Note: This piece is a response to an essay by Haviv Rettig Gur, which can be found here

Israel’s current political crisis exemplifies the maxim that hard cases make bad law. This case is desperate. Six months after the coronavirus erupted and nine months after the fiscal year began, Israel still lacks both a functioning contact-tracing system and an approved 2020 budget, mainly because Prime Minister Benjamin Netanyahu is more worried about politics than the domestic problems that Israel now confronts. The government’s failure to perform these basic tasks obviously invites the conclusion that civil servants’ far-reaching powers must not only be preserved, but perhaps even increased.

This would be the wrong conclusion. Bureaucrats, especially when they have great power, are vulnerable to the same ills as elected politicians. But unlike politicians, they are completely unaccountable to the public.

That doesn’t mean Haviv Rettig Gur is wrong to deem them indispensable. They provide institutional memory, flesh out elected officials’ policies, and supply information the politicians may not know and options they may not have considered. Yet the current crisis shows in several ways why they neither can nor should substitute for elected politicians.

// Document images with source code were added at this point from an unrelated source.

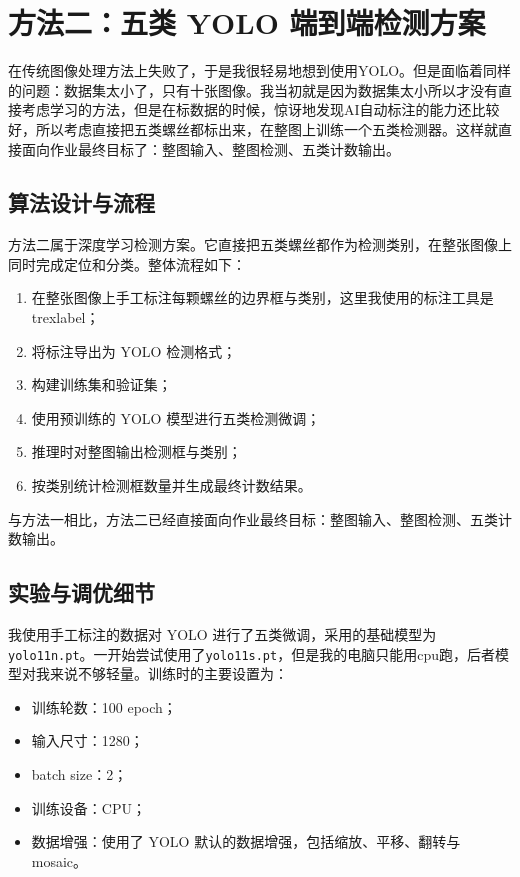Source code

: \documentclass[12pt,a4paper]{ctexart}
\begin{document}
\section{方法二：五类 YOLO 端到端检测方案}
在传统图像处理方法上失败了，于是我很轻易地想到使用YOLO。但是面临着同样的问题：数据集太小了，只有十张图像。我当初就是因为数据集太小所以才没有直接考虑学习的方法，但是在标数据的时候，惊讶地发现AI自动标注的能力还比较好，所以考虑直接把五类螺丝都标出来，在整图上训练一个五类检测器。这样就直接面向作业最终目标了：整图输入、整图检测、五类计数输出。

\subsection{算法设计与流程}

方法二属于深度学习检测方案。它直接把五类螺丝都作为检测类别，在整张图像上同时完成定位和分类。整体流程如下：
\begin{enumerate}
    \item 在整张图像上手工标注每颗螺丝的边界框与类别，这里我使用的标注工具是trexlabel；
    \item 将标注导出为 YOLO 检测格式；
    \item 构建训练集和验证集；
    \item 使用预训练的 YOLO 模型进行五类检测微调；
    \item 推理时对整图输出检测框与类别；
    \item 按类别统计检测框数量并生成最终计数结果。
\end{enumerate}

与方法一相比，方法二已经直接面向作业最终目标：整图输入、整图检测、五类计数输出。

\subsection{实验与调优细节}

我使用手工标注的数据对 YOLO 进行了五类微调，采用的基础模型为 \texttt{yolo11n.pt}。一开始尝试使用了\texttt{yolo11s.pt}，但是我的电脑只能用cpu跑，后者模型对我来说不够轻量。训练时的主要设置为：
\begin{itemize}
    \item 训练轮数：100 epoch；
    \item 输入尺寸：1280；
    \item batch size：2；
    \item 训练设备：CPU；
    \item 数据增强：使用了 YOLO 默认的数据增强，包括缩放、平移、翻转与 mosaic。
\end{itemize}
\end{document}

First, bureaucrats are no less prone to poor judgment than politicians. As evidence, consider Siegal Sadetzki, part of the Netanyahu-led triumvirate that ran Israel’s initial response to the coronavirus. It’s unsurprising that Gur never mentioned Sadetzki even as he lauded the triumvirate’s third member, former Health Ministry Director General Moshe Bar Siman-Tov; she and her fellow Health Ministry staffers are a major reason why Israel still lacks a functional test-and-trace system.

Sadetzki, an epidemiologist, was the ministry’s director of public-health services and the only member of the triumvirate with professional expertise in epidemics (Bar Siman-Tov is an economist). As such, her input was crucial. Yet she adamantly opposed expanding virus testing, even publicly asserting that “Too much testing will increase complacence.” She opposed letting organizations outside the public-health system do lab work for coronavirus tests, even though the system was overwhelmed. She opposed sewage monitoring to track the spread of the virus. And on, and on.

Moreover, even after acknowledging that test-and-trace was necessary, ministry bureaucrats insisted for months that their ministry do the tracing despite its glaringly inadequate manpower. Only in August was the job finally given to the army, which does have the requisite personnel. And the system still isn’t fully operational.